Any key that falls under the Timer Indicator Bar as it moves across the track, becomes active.
To create a movie sequence open a level you designed in the editor and make the Track View panel show up by selecting menu option "View -> Open View Pane -> Track View".
You can Click on Sequence -> New Sequence option:
Or click on the Add Sequence icon to create a new sequence:
You will get an empty sequence to which you can add your Camera nodes, entities, etc.
Before creating your Track View sequence, make sure you have added a new layer. This allows you to export your layer and re-import only your Track View Sequence without modifying any other objects in your level.
The Track View is stored in a container object of same name (which is always created at 0,0,0). You can move this Sequence Object as it's transformation does not affect the sequence.

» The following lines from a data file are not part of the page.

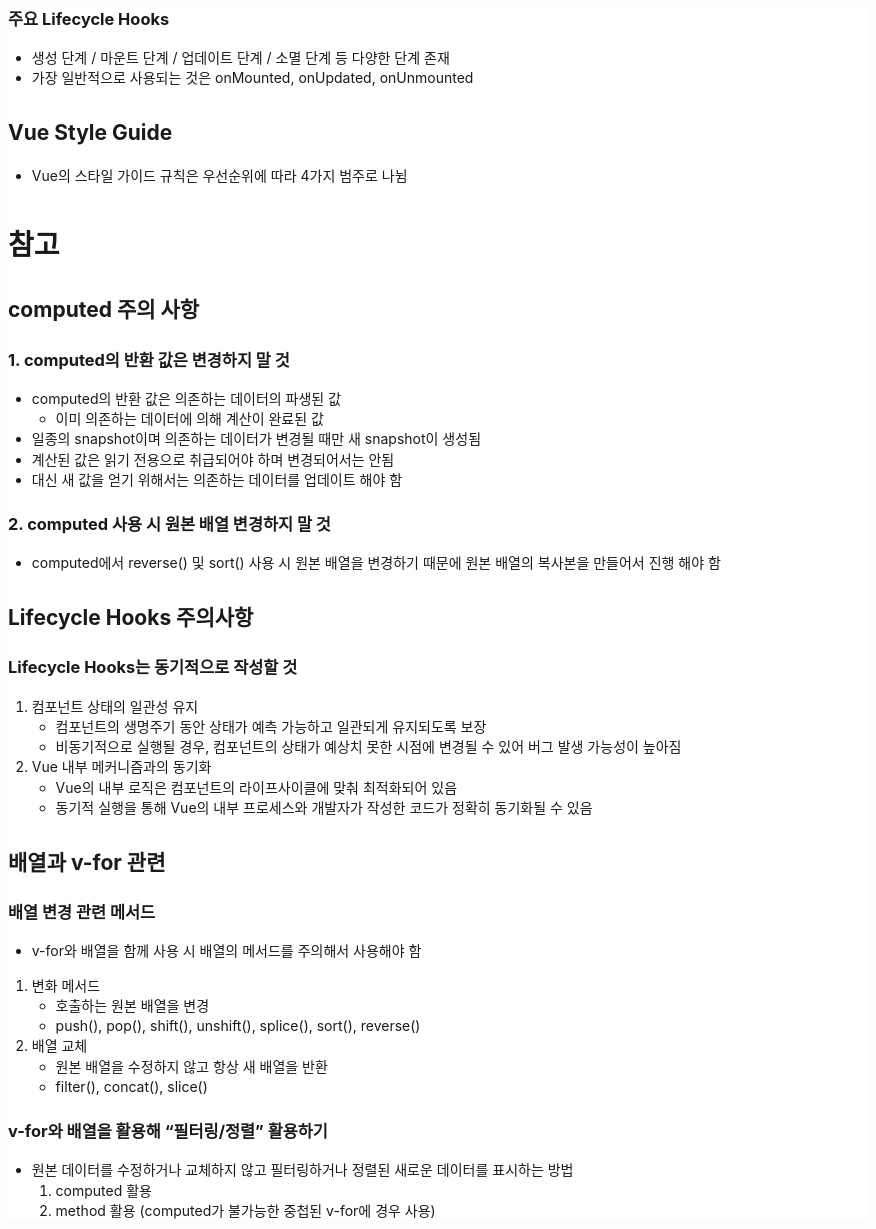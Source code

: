 
### 주요 Lifecycle Hooks

- 생성 단계 / 마운트 단계 / 업데이트 단계 / 소멸 단계 등 다양한 단계 존재
- 가장 일반적으로 사용되는 것은 onMounted, onUpdated, onUnmounted

## Vue Style Guide

- Vue의 스타일 가이드 규칙은 우선순위에 따라 4가지 범주로 나뉨

# 참고

## computed 주의 사항

### 1. computed의 반환 값은 변경하지 말 것

- computed의 반환 값은 의존하는 데이터의 파생된 값
    - 이미 의존하는 데이터에 의해 계산이 완료된 값
- 일종의 snapshot이며 의존하는 데이터가 변경될 때만 새 snapshot이 생성됨
- 계산된 값은 읽기 전용으로 취급되어야 하며 변경되어서는 안됨
- 대신 새 값을 얻기 위해서는 의존하는 데이터를 업데이트 해야 함

### 2. computed 사용 시 원본 배열 변경하지 말 것

- computed에서 reverse() 및 sort() 사용 시 원본 배열을 변경하기 때문에 원본 배열의 복사본을 만들어서 진행 해야 함

## Lifecycle Hooks 주의사항

### Lifecycle Hooks는 동기적으로 작성할 것

1. 컴포넌트 상태의 일관성 유지
    - 컴포넌트의 생명주기 동안 상태가 예측 가능하고 일관되게 유지되도록 보장
    - 비동기적으로 실행될 경우, 컴포넌트의 상태가 예상치 못한 시점에 변경될 수 있어 버그 발생 가능성이 높아짐
2. Vue 내부 메커니즘과의 동기화
    - Vue의 내부 로직은 컴포넌트의 라이프사이클에 맞춰 최적화되어 있음
    - 동기적 실행을 통해 Vue의 내부 프로세스와 개발자가 작성한 코드가 정확히 동기화될 수 있음

## 배열과 v-for 관련

### 배열 변경 관련 메서드

- v-for와 배열을 함께 사용 시 배열의 메서드를 주의해서 사용해야 함
1. 변화 메서드 
    - 호출하는 원본 배열을 변경
    - push(), pop(), shift(), unshift(), splice(), sort(), reverse()
2. 배열 교체 
    - 원본 배열을 수정하지 않고 항상 새 배열을 반환
    - filter(), concat(), slice()

### v-for와 배열을 활용해 “필터링/정렬” 활용하기

- 원본 데이터를 수정하거나 교체하지 않고 필터링하거나 정렬된 새로운 데이터를 표시하는 방법
    1. computed 활용
    2. method 활용 (computed가 불가능한 중첩된 v-for에 경우 사용)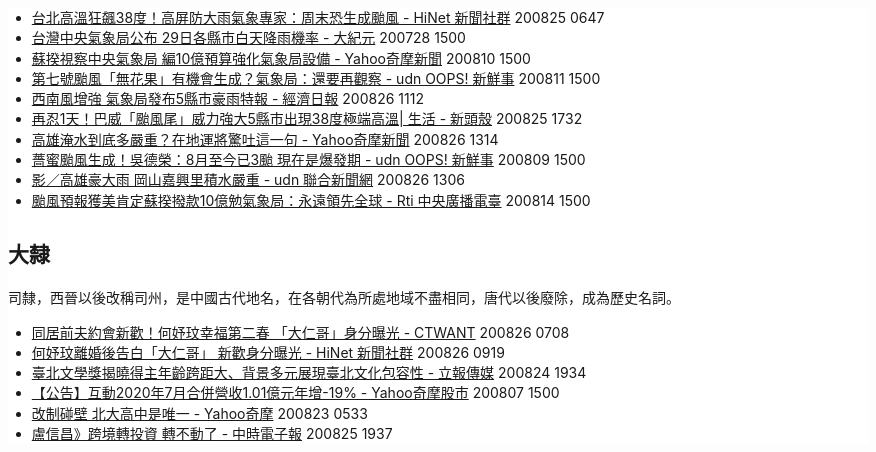 - [台北高溫狂飆38度！高屏防大雨氣象專家：周末恐生成颱風 - HiNet 新聞社群](https://times.hinet.net/news/23024136 "台北高溫狂飆38度！高屏防大雨氣象專家：周末恐生成颱風 - HiNet 新聞社群") 200825 0647
- [台灣中央氣象局公布 29日各縣市白天降雨機率 - 大紀元](https://www.epochtimes.com/b5/20/7/28/n12289815.htm "台灣中央氣象局公布 29日各縣市白天降雨機率 - 大紀元") 200728 1500
- [蘇揆視察中央氣象局 編10億預算強化氣象局設備 - Yahoo奇摩新聞](https://tw.news.yahoo.com/%E8%98%87%E6%8F%86%E8%A6%96%E5%AF%9F%E4%B8%AD%E5%A4%AE%E6%B0%A3%E8%B1%A1%E5%B1%80-%E7%B7%A810%E5%84%84%E9%A0%90%E7%AE%97%E5%BC%B7%E5%8C%96%E6%B0%A3%E8%B1%A1%E5%B1%80%E8%A8%AD%E5%82%99-082043565.html "蘇揆視察中央氣象局 編10億預算強化氣象局設備 - Yahoo奇摩新聞") 200810 1500
- [第七號颱風「無花果」有機會生成？氣象局：還要再觀察 - udn OOPS! 新鮮事](https://udn.com/news/story/7266/4772150 "第七號颱風「無花果」有機會生成？氣象局：還要再觀察 - udn OOPS! 新鮮事") 200811 1500
- [西南風增強 氣象局發布5縣市豪雨特報 - 經濟日報](https://money.udn.com/money/story/7307/4810833 "西南風增強 氣象局發布5縣市豪雨特報 - 經濟日報") 200826 1112
- [再忍1天！巴威「颱風尾」威力強大5縣市出現38度極端高溫| 生活 - 新頭殼](https://newtalk.tw/news/view/2020-08-25/455890 "再忍1天！巴威「颱風尾」威力強大5縣市出現38度極端高溫| 生活 - 新頭殼") 200825 1732
- [高雄淹水到底多嚴重？在地運將驚吐這一句 - Yahoo奇摩新聞](https://tw.news.yahoo.com/%E9%AB%98%E9%9B%84%E6%B7%B9%E6%B0%B4%E5%88%B0%E5%BA%95%E5%A4%9A%E5%9A%B4%E9%87%8D-%E6%B0%A3%E8%B1%A1%E5%B1%80%E6%95%B8%E6%93%9A%E6%9B%9D%E5%85%89-%E9%81%8B%E5%B0%87%E9%A9%9A%E5%90%90%E9%80%99-%E5%8F%A5-051426623.html "高雄淹水到底多嚴重？在地運將驚吐這一句 - Yahoo奇摩新聞") 200826 1314
- [薔蜜颱風生成！吳德榮：8月至今已3颱 現在是爆發期 - udn OOPS! 新鮮事](https://udn.com/news/story/7266/4767239 "薔蜜颱風生成！吳德榮：8月至今已3颱 現在是爆發期 - udn OOPS! 新鮮事") 200809 1500
- [影／高雄豪大雨 岡山嘉興里積水嚴重 - udn 聯合新聞網](https://udn.com/news/story/120523/4811208?from=udn-ch1_breaknews-1-cate3-news "影／高雄豪大雨 岡山嘉興里積水嚴重 - udn 聯合新聞網") 200826 1306
- [颱風預報獲美肯定蘇揆撥款10億勉氣象局：永遠領先全球 - Rti 中央廣播電臺](https://www.rti.org.tw/news/view/id/2076059 "颱風預報獲美肯定蘇揆撥款10億勉氣象局：永遠領先全球 - Rti 中央廣播電臺") 200814 1500

## 大隸

司隸，西晉以後改稱司州，是中國古代地名，在各朝代為所處地域不盡相同，唐代以後廢除，成為歷史名詞。
- [同居前夫約會新歡！何妤玟幸福第二春 「大仁哥」身分曝光 - CTWANT](https://www.ctwant.com/article/69554 "同居前夫約會新歡！何妤玟幸福第二春 「大仁哥」身分曝光 - CTWANT") 200826 0708
- [何妤玟離婚後告白「大仁哥」 新歡身分曝光 - HiNet 新聞社群](https://times.hinet.net/news/23025515 "何妤玟離婚後告白「大仁哥」 新歡身分曝光 - HiNet 新聞社群") 200826 0919
- [臺北文學獎揭曉得主年齡跨距大、背景多元展現臺北文化包容性 - 立報傳媒](https://www.limedia.tw/art/13420/ "臺北文學獎揭曉得主年齡跨距大、背景多元展現臺北文化包容性 - 立報傳媒") 200824 1934
- [【公告】互動2020年7月合併營收1.01億元年增-19% - Yahoo奇摩股市](https://tw.stock.yahoo.com/news/%E5%85%AC%E5%91%8A-%E4%BA%92%E5%8B%95-2020%E5%B9%B47%E6%9C%88%E5%90%88%E4%BD%B5%E7%87%9F%E6%94%B61-01%E5%84%84%E5%85%83-%E5%B9%B4%E5%A2%9E-072127190.html "【公告】互動2020年7月合併營收1.01億元年增-19% - Yahoo奇摩股市") 200807 1500
- [改制碰壁 北大高中是唯一 - Yahoo奇摩](https://tw.mobi.yahoo.com/news/%E6%94%B9%E5%88%B6%E7%A2%B0%E5%A3%81-%E5%8C%97%E5%A4%A7%E9%AB%98%E4%B8%AD%E6%98%AF%E5%94%AF-201000876.html "改制碰壁 北大高中是唯一 - Yahoo奇摩") 200823 0533
- [盧信昌》跨境轉投資 轉不動了 - 中時電子報](https://www.chinatimes.com/opinion/20200825005415-262105 "盧信昌》跨境轉投資 轉不動了 - 中時電子報") 200825 1937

In the example pictures above, the Track View Sequence Object is created on the CutScene layer
You can also edit your sequence properties.
Any object in a level may be modified in a sequence in terms of position, rotation, event handling and special properties. For example if an animated character is added to the sequence, one is able to set markers to play facial animations or play sounds at a given time.
That way, the system allows a designer to have full control over the world he places a movie in. As an example of how to attach and modify objects, a camera is being added to and moved through the terrain in a sequence:
Adding a camera entity.
To construct a movement of the camera:
All cameras added to a track can be set to be used as viewpoint in order to show a sequence from different perspectives.
To set the viewpoint to a camera at a specific time, a Director(scene) node has to be added from the context menu of the sequence.
The new Director node will already have a camera track, which is meant to contain viewpoint settings. Double clicking on the camera track at a specific time will add a new key frame.
Setting up a camera to be use as viewpoint in a sequence.
This key frame offers an option to select a camera from the sequence to be used as viewpoint. You can add more of this key frames in the camera track if you want to switch among different cameras in the sequence.
The easiest way to trigger a sequence is to attach it to a trigger object such as a ProximityTrigger which can be positioned in the level.
By building a Flow Graph that connects the trigger output of the ProximityTrigger to the start trigger of a PlaySequence flow graph node, one can easily activate a sequence by having a player entering the ProximityTrigger in game.
FlowGraph starting a sequence after a ProximityTrigger has been activated.
For more information on how to use Flow Graph, please read the Flow Graph Editor tutorials.
Sequence Properties Window
Click here for more information on Sequence properties, Track View Buttons and their functionality.
Description and How-to
Scrubbing the timeline
Click the time bar to make the time slider jump to that position; clicking and holding will allow the scrubbing of the time slider.
Adjusting Key Frames
Click a key frame to select it. A yellow line will be displayed; click and hold the key frame to slide it back and forth, to adjust the timing.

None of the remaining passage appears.